DIRECTIONS: Each line holding the word "after" must appear in the answer, copied from the entries.

DATA EXCERPTS:
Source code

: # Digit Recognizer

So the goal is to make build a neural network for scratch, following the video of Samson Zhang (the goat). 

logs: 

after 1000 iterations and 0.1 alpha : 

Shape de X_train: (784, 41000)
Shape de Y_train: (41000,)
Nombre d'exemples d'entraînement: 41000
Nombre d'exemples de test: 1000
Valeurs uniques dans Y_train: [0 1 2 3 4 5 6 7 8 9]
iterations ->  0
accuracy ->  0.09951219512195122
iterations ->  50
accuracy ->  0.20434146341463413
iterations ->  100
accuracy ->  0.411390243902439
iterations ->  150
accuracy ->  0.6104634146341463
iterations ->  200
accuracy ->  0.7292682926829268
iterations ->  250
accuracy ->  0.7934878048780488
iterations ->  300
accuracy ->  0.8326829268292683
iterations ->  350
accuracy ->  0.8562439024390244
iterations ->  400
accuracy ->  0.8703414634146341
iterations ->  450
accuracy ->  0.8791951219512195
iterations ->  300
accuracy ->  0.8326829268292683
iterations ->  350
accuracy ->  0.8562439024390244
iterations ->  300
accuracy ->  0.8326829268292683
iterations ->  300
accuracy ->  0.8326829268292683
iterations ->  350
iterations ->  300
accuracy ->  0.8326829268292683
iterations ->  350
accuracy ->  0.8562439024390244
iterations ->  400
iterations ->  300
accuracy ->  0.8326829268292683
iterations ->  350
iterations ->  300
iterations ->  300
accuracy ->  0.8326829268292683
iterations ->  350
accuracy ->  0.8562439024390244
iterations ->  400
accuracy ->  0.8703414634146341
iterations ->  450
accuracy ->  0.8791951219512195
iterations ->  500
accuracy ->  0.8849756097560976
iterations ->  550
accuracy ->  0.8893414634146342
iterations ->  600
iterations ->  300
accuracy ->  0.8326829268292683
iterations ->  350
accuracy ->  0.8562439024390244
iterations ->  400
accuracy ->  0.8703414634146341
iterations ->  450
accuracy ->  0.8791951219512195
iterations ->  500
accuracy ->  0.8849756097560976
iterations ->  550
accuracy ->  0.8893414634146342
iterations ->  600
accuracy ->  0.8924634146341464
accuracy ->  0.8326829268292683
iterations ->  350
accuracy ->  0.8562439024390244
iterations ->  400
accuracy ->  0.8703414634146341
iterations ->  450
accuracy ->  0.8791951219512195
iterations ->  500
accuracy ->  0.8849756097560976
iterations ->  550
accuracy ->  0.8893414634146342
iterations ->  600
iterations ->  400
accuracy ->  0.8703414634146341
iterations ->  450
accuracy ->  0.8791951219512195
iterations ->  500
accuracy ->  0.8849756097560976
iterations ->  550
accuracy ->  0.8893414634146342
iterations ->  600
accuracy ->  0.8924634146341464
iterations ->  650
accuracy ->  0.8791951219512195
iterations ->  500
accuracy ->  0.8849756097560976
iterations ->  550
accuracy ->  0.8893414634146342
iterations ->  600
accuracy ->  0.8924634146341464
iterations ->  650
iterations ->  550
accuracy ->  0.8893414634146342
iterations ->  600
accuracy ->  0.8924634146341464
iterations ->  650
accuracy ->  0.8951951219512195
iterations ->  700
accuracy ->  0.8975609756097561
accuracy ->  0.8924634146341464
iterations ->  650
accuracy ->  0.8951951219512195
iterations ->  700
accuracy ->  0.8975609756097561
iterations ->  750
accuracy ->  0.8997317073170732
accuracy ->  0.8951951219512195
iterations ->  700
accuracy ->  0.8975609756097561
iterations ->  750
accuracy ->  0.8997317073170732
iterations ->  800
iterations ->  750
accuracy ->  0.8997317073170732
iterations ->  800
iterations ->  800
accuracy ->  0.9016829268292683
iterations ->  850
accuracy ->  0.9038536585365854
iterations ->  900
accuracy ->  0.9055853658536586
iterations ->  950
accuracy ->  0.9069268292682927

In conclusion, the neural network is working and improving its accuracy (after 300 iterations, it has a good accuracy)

COMPLETED EXERCISE:
after 1000 iterations and 0.1 alpha : 
In conclusion, the neural network is working and improving its accuracy (after 300 iterations, it has a good accuracy)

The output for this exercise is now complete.